Exercise:
With the pictures left out, every record must be reproduced exactly.

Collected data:
================

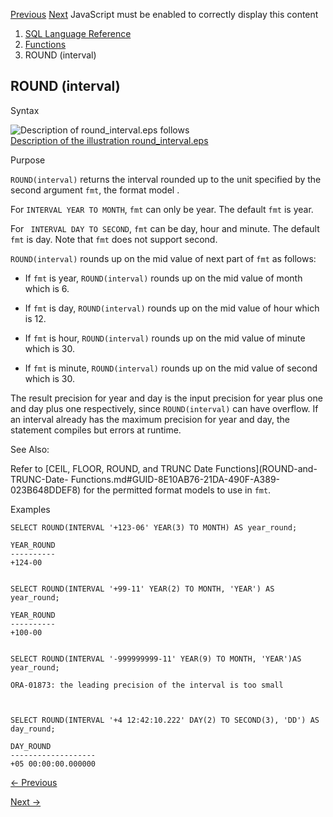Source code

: [Previous](ROUND-date.md) [Next](ROUND-number.md) JavaScript must be
enabled to correctly display this content

  1. [SQL Language Reference ](index.md)
  2. [Functions](Functions.md)
  3. ROUND (interval)

## ROUND (interval)

Syntax

![Description of round_interval.eps
follows](https://docs.oracle.com/en/database/oracle/oracle-database/23/sqlrf/img/round_interval.gif)  
[Description of the illustration
round_interval.eps](img_text/round_interval.md)

Purpose

`ROUND(interval)` returns the interval rounded up to the unit specified by the
second argument `fmt`, the format model .

For `INTERVAL YEAR TO MONTH`, `fmt` can only be year. The default `fmt` is
year.

For ` INTERVAL DAY TO SECOND`, `fmt` can be day, hour and minute. The default
`fmt` is day. Note that `fmt` does not support second.

`ROUND(interval)` rounds up on the mid value of next part of `fmt` as follows:

  * If `fmt` is year, `ROUND(interval)` rounds up on the mid value of month which is 6. 

  * If `fmt` is day, `ROUND(interval)` rounds up on the mid value of hour which is 12. 

  * If `fmt` is hour, `ROUND(interval)` rounds up on the mid value of minute which is 30. 

  * If `fmt` is minute, `ROUND(interval)` rounds up on the mid value of second which is 30. 

The result precision for year and day is the input precision for year plus one
and day plus one respectively, since `ROUND(interval)` can have overflow. If
an interval already has the maximum precision for year and day, the statement
compiles but errors at runtime.

See Also:

Refer to [CEIL, FLOOR, ROUND, and TRUNC Date Functions](ROUND-and-TRUNC-Date-
Functions.md#GUID-8E10AB76-21DA-490F-A389-023B648DDEF8) for the permitted
format models to use in `fmt`.

Examples

    
    
    SELECT ROUND(INTERVAL '+123-06' YEAR(3) TO MONTH) AS year_round;
    
    YEAR_ROUND
    ----------
    +124-00
    
    
    SELECT ROUND(INTERVAL '+99-11' YEAR(2) TO MONTH, 'YEAR') AS year_round;
    
    YEAR_ROUND
    ----------
    +100-00
    
    
    SELECT ROUND(INTERVAL '-999999999-11' YEAR(9) TO MONTH, 'YEAR')AS year_round;
    
    ORA-01873: the leading precision of the interval is too small
    
    
    
    SELECT ROUND(INTERVAL '+4 12:42:10.222' DAY(2) TO SECOND(3), 'DD') AS day_round;
    
    DAY_ROUND
    -------------------
    +05 00:00:00.000000


[← Previous](ROUND-date.md)

[Next →](ROUND-number.md)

================

Task solution:
Source code

: [Previous](ROUND-date.md) [Next](ROUND-number.md) JavaScript must be
enabled to correctly display this content

  1. [SQL Language Reference ](index.md)
  2. [Functions](Functions.md)
  3. ROUND (interval)

## ROUND (interval)

Syntax

![Description of round_interval.eps
follows](https://docs.oracle.com/en/database/oracle/oracle-database/23/sqlrf/img/round_interval.gif)  
[Description of the illustration
round_interval.eps](img_text/round_interval.md)

Purpose

`ROUND(interval)` returns the interval rounded up to the unit specified by the
second argument `fmt`, the format model .

For `INTERVAL YEAR TO MONTH`, `fmt` can only be year. The default `fmt` is
year.

For ` INTERVAL DAY TO SECOND`, `fmt` can be day, hour and minute. The default
`fmt` is day. Note that `fmt` does not support second.

`ROUND(interval)` rounds up on the mid value of next part of `fmt` as follows:

  * If `fmt` is year, `ROUND(interval)` rounds up on the mid value of month which is 6. 

  * If `fmt` is day, `ROUND(interval)` rounds up on the mid value of hour which is 12. 

  * If `fmt` is hour, `ROUND(interval)` rounds up on the mid value of minute which is 30. 

  * If `fmt` is minute, `ROUND(interval)` rounds up on the mid value of second which is 30. 

The result precision for year and day is the input precision for year plus one
and day plus one respectively, since `ROUND(interval)` can have overflow. If
an interval already has the maximum precision for year and day, the statement
compiles but errors at runtime.

See Also:

Refer to [CEIL, FLOOR, ROUND, and TRUNC Date Functions](ROUND-and-TRUNC-Date-
Functions.md#GUID-8E10AB76-21DA-490F-A389-023B648DDEF8) for the permitted
format models to use in `fmt`.

Examples

    
    
    SELECT ROUND(INTERVAL '+123-06' YEAR(3) TO MONTH) AS year_round;
    
    YEAR_ROUND
    ----------
    +124-00
    
    
    SELECT ROUND(INTERVAL '+99-11' YEAR(2) TO MONTH, 'YEAR') AS year_round;
    
    YEAR_ROUND
    ----------
    +100-00
    
    
    SELECT ROUND(INTERVAL '-999999999-11' YEAR(9) TO MONTH, 'YEAR')AS year_round;
    
    ORA-01873: the leading precision of the interval is too small
    
    
    
    SELECT ROUND(INTERVAL '+4 12:42:10.222' DAY(2) TO SECOND(3), 'DD') AS day_round;
    
    DAY_ROUND
    -------------------
    +05 00:00:00.000000


[← Previous](ROUND-date.md)

[Next →](ROUND-number.md)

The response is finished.